Background: Payment reforms and other policy initiatives are accelerating the shift of risk from payers to providers. As a result, population health management is playing an increasing role in decision making by providers, guided by the Medicare Triple Aim. Reducing avoidable hospitalizations is an important tool for achieving this aim, by increasing quality of care and containing hospital costs. Previous studies have examined the trends over time of emergency department (ED) visits for major diseases. However, there is very little data assessing ED visits related to the symptoms of these major diseases. This study examined the trends of ED visits for chest pain (CP), a symptom suggestive of coronary artery disease (CAD), and of shortness of breath (SOB), a symptom suggestive of congestive heart failure (CHF).

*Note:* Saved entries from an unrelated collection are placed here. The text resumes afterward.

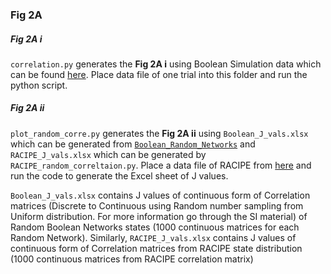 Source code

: ### Fig 2A

##### Fig 2A i

``correlation.py`` generates the **Fig 2A i** using Boolean Simulation data which can be found [here](https://github.com/uday2607/CSB-SCLC/tree/master/Simulation_Data/Boolean). Place data file of one trial into this folder and run the python script.

##### Fig 2A ii

``plot_random_corre.py`` generates the **Fig 2A ii** using ``Boolean_J_vals.xlsx`` which can be generated from [``Boolean_Random_Networks``](https://github.com/uday2607/CSB-SCLC/tree/master/Additional_Codes/Boolean_Random_Networks) and ``RACIPE_J_vals.xlsx`` which can be generated by ``RACIPE_random_correltaion.py``. Place a data file of RACIPE from [here](https://drive.google.com/drive/folders/1PKs5vHkXCoJm9Wcg7P4nBPdPrFJCxJ5B?usp=sharing) and run the code to generate the Excel sheet of J values.

``Boolean_J_vals.xlsx`` contains J values of continuous form of Correlation matrices (Discrete to Continuous using Random number sampling from Uniform distribution. For more information go through the SI material) of Random Boolean Networks states (1000 continuous matrices for each Random Network).
Similarly, ``RACIPE_J_vals.xlsx`` contains J values of continuous form of Correlation matrices from RACIPE state distribution (1000 continuous matrices from RACIPE correlation matrix)
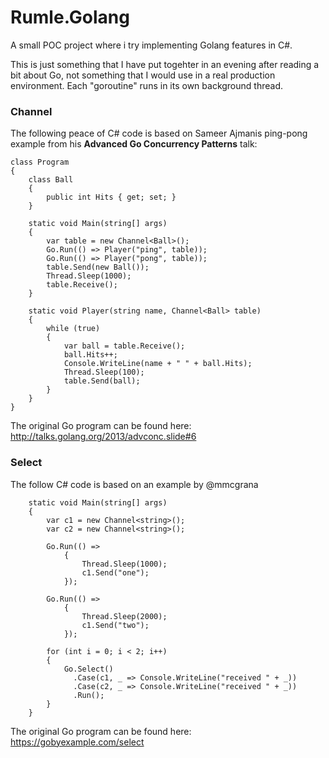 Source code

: # Rumle.Golang

A small POC project where i try implementing Golang features in C#. 

This is just something that I have put togehter in an evening after reading a bit about Go, not something that I would use in a real production environment. Each "goroutine" runs in its own background thread.



### Channel<T>

The following peace of C# code is based on Sameer Ajmanis ping-pong example from his __Advanced Go Concurrency Patterns__ talk: 

    class Program
	{
        class Ball
        {
            public int Hits { get; set; }
        }

        static void Main(string[] args)
        {
            var table = new Channel<Ball>();
            Go.Run(() => Player("ping", table));
            Go.Run(() => Player("pong", table));
            table.Send(new Ball());
            Thread.Sleep(1000);
            table.Receive();
        }
        
        static void Player(string name, Channel<Ball> table)
        {
            while (true)
            {
                var ball = table.Receive();
                ball.Hits++;
                Console.WriteLine(name + " " + ball.Hits);
                Thread.Sleep(100);
                table.Send(ball);
            }
        }
	}
	
The original Go program can be found here: http://talks.golang.org/2013/advconc.slide#6


### Select

The follow C# code is based on an example by @mmcgrana

        static void Main(string[] args)
        {
            var c1 = new Channel<string>();
            var c2 = new Channel<string>();

            Go.Run(() =>
                {
                    Thread.Sleep(1000);
                    c1.Send("one");
                });

            Go.Run(() =>
                {
                    Thread.Sleep(2000);
                    c1.Send("two");
                });

            for (int i = 0; i < 2; i++)
            {
                Go.Select()
                  .Case(c1, _ => Console.WriteLine("received " + _))
                  .Case(c2, _ => Console.WriteLine("received " + _))
                  .Run();
            }
        }
        
The original Go program can be found here: https://gobyexample.com/select

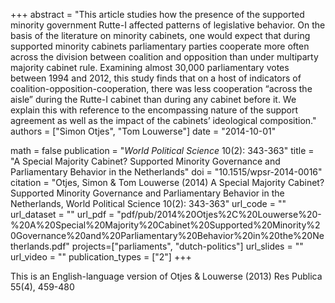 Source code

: +++
abstract = "This article studies how the presence of the supported minority government Rutte-I affected patterns of legislative behavior. On the basis of the literature on minority cabinets, one would expect that during supported minority cabinets parliamentary parties cooperate more often across the division between coalition and opposition than under multiparty majority cabinet rule. Examining almost 30,000 parliamentary votes between 1994 and 2012, this study finds that on a host of indicators of coalition-opposition-cooperation, there was less cooperation “across the aisle” during the Rutte-I cabinet than during any cabinet before it. We explain this with reference to the encompassing nature of the support agreement as well as the impact of the cabinets’ ideological composition."
authors = ["Simon Otjes", "Tom Louwerse"]
date = "2014-10-01"

math = false
publication = "*World Political Science* 10(2): 343-363"
title = "A Special Majority Cabinet? Supported Minority Governance and Parliamentary Behavior in the Netherlands"
doi = "10.1515/wpsr-2014-0016"
citation = "Otjes, Simon & Tom Louwerse (2014) A Special Majority Cabinet? Supported Minority Governance and Parliamentary Behavior in the Netherlands, World Political Science 10(2): 343-363"
url_code = ""
url_dataset = ""
url_pdf = "pdf/pub/2014%20Otjes%2C%20Louwerse%20-%20A%20Special%20Majority%20Cabinet%20Supported%20Minority%20Governance%20and%20Parliamentary%20Behavior%20in%20the%20Netherlands.pdf"
projects=["parliaments", "dutch-politics"]
url_slides = ""
url_video = ""
publication_types = ["2"]
+++

This is an English-language version of Otjes & Louwerse (2013) Res Publica 55(4), 459-480
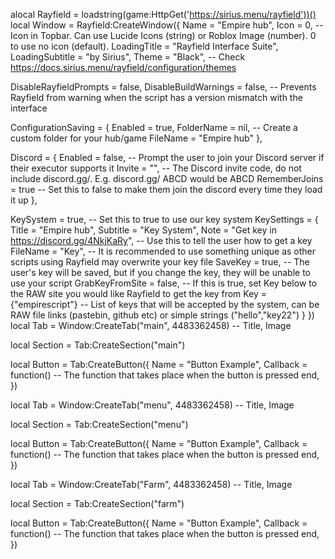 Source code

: alocal Rayfield = loadstring(game:HttpGet('https://sirius.menu/rayfield'))()
local Window = Rayfield:CreateWindow({
   Name = "Empire hub",
   Icon = 0, -- Icon in Topbar. Can use Lucide Icons (string) or Roblox Image (number). 0 to use no icon (default).
   LoadingTitle = "Rayfield Interface Suite",
   LoadingSubtitle = "by Sirius",
   Theme = "Black", -- Check https://docs.sirius.menu/rayfield/configuration/themes

   DisableRayfieldPrompts = false,
   DisableBuildWarnings = false, -- Prevents Rayfield from warning when the script has a version mismatch with the interface

   ConfigurationSaving = {
      Enabled = true,
      FolderName = nil, -- Create a custom folder for your hub/game
      FileName = "Empire hub"
   },

   Discord = {
      Enabled = false, -- Prompt the user to join your Discord server if their executor supports it
      Invite = "", -- The Discord invite code, do not include discord.gg/. E.g. discord.gg/ ABCD would be ABCD
      RememberJoins = true -- Set this to false to make them join the discord every time they load it up
   },

   KeySystem = true, -- Set this to true to use our key system
   KeySettings = {
      Title = "Empire hub",
      Subtitle = "Key System",
      Note = "Get key in https://discord.gg/4NkjKaRy", -- Use this to tell the user how to get a key
      FileName = "Key", -- It is recommended to use something unique as other scripts using Rayfield may overwrite your key file
      SaveKey = true, -- The user's key will be saved, but if you change the key, they will be unable to use your script
      GrabKeyFromSite = false, -- If this is true, set Key below to the RAW site you would like Rayfield to get the key from
      Key = {"empirescript"} -- List of keys that will be accepted by the system, can be RAW file links (pastebin, github etc) or simple strings ("hello","key22")
   }
})
local Tab = Window:CreateTab("main", 4483362458) -- Title, Image

local Section = Tab:CreateSection("main")

local Button = Tab:CreateButton({
   Name = "Button Example",
   Callback = function()
   -- The function that takes place when the button is pressed
   end,
})

local Tab = Window:CreateTab("menu", 4483362458) -- Title, Image

local Section = Tab:CreateSection("menu")

local Button = Tab:CreateButton({
   Name = "Button Example",
   Callback = function()
   -- The function that takes place when the button is pressed
   end,
})

local Tab = Window:CreateTab("Farm", 4483362458) -- Title, Image

local Section = Tab:CreateSection("farm")

local Button = Tab:CreateButton({
   Name = "Button Example",
   Callback = function()
   -- The function that takes place when the button is pressed
   end,
})
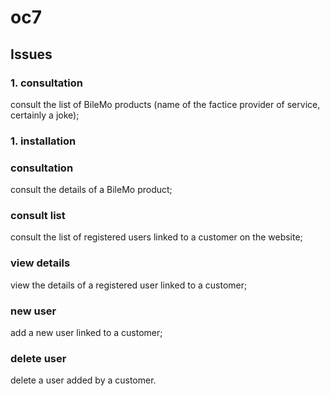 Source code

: # oc7

## Issues

### 1. consultation 

consult the list of BileMo products (name of the factice provider of service, certainly a joke);

### 1. installation



### consultation 

consult the details of a BileMo product;

### consult list

consult the list of registered users linked to a customer on the website;

### view details 

view the details of a registered user linked to a customer;

### new user 

add a new user linked to a customer;

### delete user 

delete a user added by a customer.
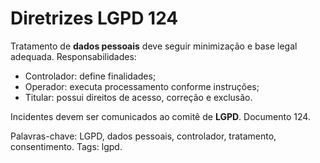 # Diretrizes LGPD 124

Tratamento de **dados pessoais** deve seguir minimização e base legal adequada.
Responsabilidades:
- Controlador: define finalidades;
- Operador: executa processamento conforme instruções;
- Titular: possui direitos de acesso, correção e exclusão.

Incidentes devem ser comunicados ao comitê de **LGPD**. Documento 124.

Palavras-chave: LGPD, dados pessoais, controlador, tratamento, consentimento.
Tags: lgpd.
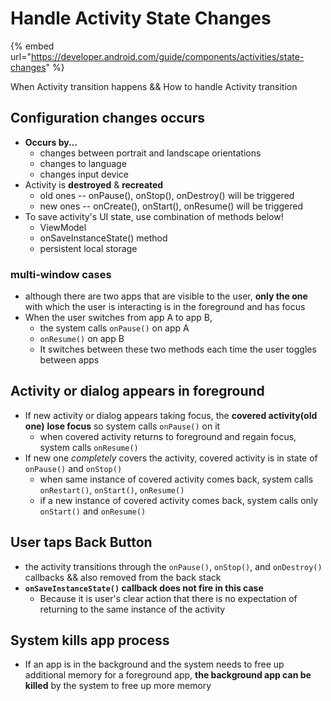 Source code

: # Handle Activity State Changes

{% embed url="https://developer.android.com/guide/components/activities/state-changes" %}



When Activity transition happens && How to handle Activity transition

## Configuration changes occurs

* **Occurs by...**
  * changes between portrait and landscape orientations
  * changes to language
  * changes input device
* Activity is **destroyed** & **recreated**
  * old ones -- onPause(), onStop(), onDestroy() will be triggered
  * new ones -- onCreate(), onStart(), onResume() will be triggered
* To save activity's UI state, use combination of methods below!
  * ViewModel
  * onSaveInstanceState() method
  * persistent local storage

### multi-window cases

* although there are two apps that are visible to the user, **only the one** with which the user is interacting is in the foreground and has focus
* When the user switches from app A to app B,&#x20;
  * the system calls `onPause()` on app A
  * &#x20;`onResume()` on app B
  * It switches between these two methods each time the user toggles between apps

## Activity or dialog appears in foreground

* If new activity or dialog appears taking focus, the **covered activity(old one)** **lose focus** so system calls `onPause()` on it
  * when covered activity returns to foreground and regain focus, system calls `onResume()`
* If new one _completely_ covers the activity, covered activity is in state of `onPause()` and `onStop()`
  * &#x20;when same instance of covered activity comes back, system calls `onRestart()`, `onStart()`, `onResume()`
  * if a new instance of covered activity comes back, system calls only `onStart()` and `onResume()`

## User taps Back Button

* the activity transitions through the `onPause()`, `onStop()`, and `onDestroy()` callbacks && also removed from the back stack
* **`onSaveInstanceState()` callback does not fire in this case**
  * Because it is user's clear action that there is no expectation of returning to the same instance of the activity

## System kills app process

* If an app is in the background and the system needs to free up additional memory for a foreground app, **the background app can be killed** by the system to free up more memory
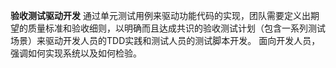 **验收测试驱动开发**
通过单元测试用例来驱动功能代码的实现，团队需要定义出期望的质量标准和验收细则，以明确而且达成共识的验收测试计划（包含一系列测试场景）来驱动开发人员的TDD实践和测试人员的测试脚本开发。
面向开发人员，强调如何实现系统以及如何检验。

Methods: We conducted a population-based cross-sectional study to estimate ED visits for CP suggestive of CAD and for SOB suggestive of CHF in the US for the years 2006 through 2013 at encounter level, using the Nationwide Emergency Department Sample (NEDS) database. We defined CP suggestive of CAD as a principal diagnosis of CP for the ED visit (ICD-9-CM code: 786.5), with a CAD code (410-414) as a secondary diagnosis but no diagnosis for other serious conditions that may trigger CP (e.g., aortic dissection). We defined SOB suggestive of CHF as a principal diagnosis of SOB (ICD-9-CM code: 786.05) for the ED visit with a CHF code (428.0-428.4) as a secondary diagnosis but no diagnosis for other conditions that may trigger SOB (e.g., pneumothorax). Outcome measures included annual number of ED visits and subsequent admissions, weighted for national estimates (2006-2013). We performed a trend analysis in rates over time, which accounted for US census population, for ED visits and subsequent admissions, using a generalized linear regression model with a Poisson distribution and a Wald test.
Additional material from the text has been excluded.